I shall avoid the obvious cliché of “doesn’t time fly, …” etc., but every year I look back on the previous twelve months without actually getting a greater sense of perspective. To put things in context, I started my traineeship in August, 1987 and spent just over 12 years with that first firm (no longer with us, due to merger) until September, 1999. I then spent just over 8 years with my second firm (again, no longer with us due to merger) and now, since 27th October, 2007, I have clocked up a further 12 years with Kepstorn. By the end of November, I will have spent more time with Kepstorn than with either of the other two firms.

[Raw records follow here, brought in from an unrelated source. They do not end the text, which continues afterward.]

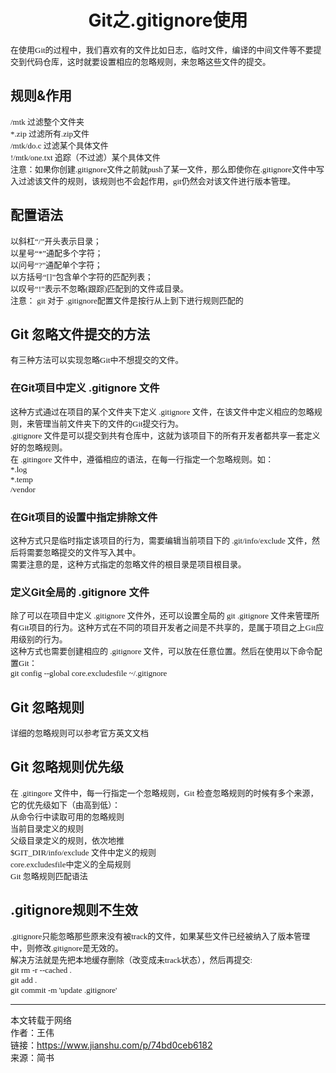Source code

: #  <center>Git之.gitignore使用</center>

<p>
<font face="微软雅黑" size="2">
在使用Git的过程中，我们喜欢有的文件比如日志，临时文件，编译的中间文件等不要提交到代码仓库，这时就要设置相应的忽略规则，来忽略这些文件的提交。
</font>
</p>

## 规则&作用
<p>
<font face="微软雅黑" size="2">
/mtk 过滤整个文件夹<br>
*.zip 过滤所有.zip文件<br>
/mtk/do.c 过滤某个具体文件<br>
!/mtk/one.txt 追踪（不过滤）某个具体文件<br>
注意：如果你创建.gitignore文件之前就push了某一文件，那么即使你在.gitignore文件中写入过滤该文件的规则，该规则也不会起作用，git仍然会对该文件进行版本管理。
</font>
</p>

## 配置语法
<p>
<font face="微软雅黑" size="2">
以斜杠“/”开头表示目录；<br>
以星号“*”通配多个字符；<br>
以问号“?”通配单个字符；<br>
以方括号“[]”包含单个字符的匹配列表；<br>
以叹号“!”表示不忽略(跟踪)匹配到的文件或目录。<br>
注意： git 对于 .gitignore配置文件是按行从上到下进行规则匹配的
</font>
</p>

## Git 忽略文件提交的方法
<p>
<font face="微软雅黑" size="2">
有三种方法可以实现忽略Git中不想提交的文件。
</font>
</p>

### 在Git项目中定义 .gitignore 文件
<p>
<font face="微软雅黑" size="2">
这种方式通过在项目的某个文件夹下定义 .gitignore 文件，在该文件中定义相应的忽略规则，来管理当前文件夹下的文件的Git提交行为。<br>
.gitignore 文件是可以提交到共有仓库中，这就为该项目下的所有开发者都共享一套定义好的忽略规则。<br>
在 .gitingore 文件中，遵循相应的语法，在每一行指定一个忽略规则。如：<br>
*.log<br>
*.temp<br>
/vendor<br>
</font>
</p>

### 在Git项目的设置中指定排除文件
<p>
<font face="微软雅黑" size="2">
这种方式只是临时指定该项目的行为，需要编辑当前项目下的 .git/info/exclude 文件，然后将需要忽略提交的文件写入其中。<br>
需要注意的是，这种方式指定的忽略文件的根目录是项目根目录。
</font>
</p>

### 定义Git全局的 .gitignore 文件
<p>
<font face="微软雅黑" size="2">
除了可以在项目中定义 .gitignore 文件外，还可以设置全局的 git .gitignore 文件来管理所有Git项目的行为。这种方式在不同的项目开发者之间是不共享的，是属于项目之上Git应用级别的行为。<br>
这种方式也需要创建相应的 .gitignore 文件，可以放在任意位置。然后在使用以下命令配置Git：<br>
git config --global core.excludesfile ~/.gitignore
</font>
</p>

## Git 忽略规则
<p>
<font face="微软雅黑" size="2">
详细的忽略规则可以参考官方英文文档
</font>
</p>

## Git 忽略规则优先级

<p>
<font face="微软雅黑" size="2">
在 .gitingore 文件中，每一行指定一个忽略规则，Git 检查忽略规则的时候有多个来源，它的优先级如下（由高到低）：<br>
从命令行中读取可用的忽略规则<br>
当前目录定义的规则<br>
父级目录定义的规则，依次地推<br>
$GIT_DIR/info/exclude 文件中定义的规则<br>
core.excludesfile中定义的全局规则<br>
Git 忽略规则匹配语法<br>
</font>
</p>

## .gitignore规则不生效

<p>
<font face="微软雅黑" size="2">
.gitignore只能忽略那些原来没有被track的文件，如果某些文件已经被纳入了版本管理中，则修改.gitignore是无效的。<br>
解决方法就是先把本地缓存删除（改变成未track状态），然后再提交:<br>
git rm -r --cached .<br>
git add .<br>
git commit -m 'update .gitignore'<br>
</font>
</p>

-----------------
本文转载于网络<br>
作者：王伟<br>
链接：https://www.jianshu.com/p/74bd0ceb6182<br>
来源：简书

A sense of perspective is essential in all aspects of life; what may seem insurmountable or intractable can often be seen, in the context of previous experience, to be less problematic. Even the current climate of uncertainty will, in years to come, provide a sense of perspective for future crises. Churchill used the phrase: “those who fail to learn from history are condemned to repeat it” (apparently a slight mis-quotation of George Santayana, fifty years earlier). Whoever coined the phrase, no one can argue with the fact that the past provides the experience to help deal with the future.
Whilst it is true that a reference to the past is essential, its downside is that it is easy to ignore the future. The past can often try to drag us backwards: the siren song of “golden eras”; the perception of a simpler life (after all, problems faced and overcome seem far less threatening than those that we are yet to overcome). The “known” is a safer place than the unknown. In business this can be manifested in the “we’ve always done it that way” approach and a failure to see opportunities to strike out in new directions.
Perspective is just that – an ability to see the future in light of the past.
Putting the two together, experience must inform the approach to the future but not dictate it. If your experience leads you to a pessimistic view then you may not approach the future with any great enthusiasm. Scepticism, on the other hand, is a very useful tool! If your experience gives you a sense of optimism, that will encourage you to embrace the opportunities that the future presents. Bounding like a puppy into the unknown, however, is never a sensible approach to take!
With all that in mind, I’m not going to dwell on the last twelve (or thirty two) years. Although there is a huge amount to be delighted about with how the business has grown and developed, it will not continue to grow and develop by either looking back or standing still. You don’t need me to remind you that the future looks more uncertain now than it has for very many years (and given what has happened over the past ten years or so, that is certainly saying something)! Every “threat”, however, provides an opportunity. All risks carry with them potential rewards.
I hope that you are able to embrace the clean slate that the future presents with a level of optimism that allows you to write your own narrative and to take advantage of the rewards that will undoubtedly be available. I hope that your experience of the past allows you to navigate the challenges that will arise and to avoid any pitfalls that open up in your path.
My musings this year do seem to have taken a rather odd slant – clearly a sign of age (and the times in which we live)! For those of you who read Private Eye, I realise that parts of what I have said could justifiably appear in “Pseuds Corner”!
The bottom line is that, after 12 years, I’m still having a great time, am delighted with the way that things have gone so far and am optimistic (even very optimistic) about what the future holds. Thank you, as ever, for your continued support, personally and professionally.
Now, in the “lucky” thirteenth year of Kepstorn, what could possibly go wrong …?!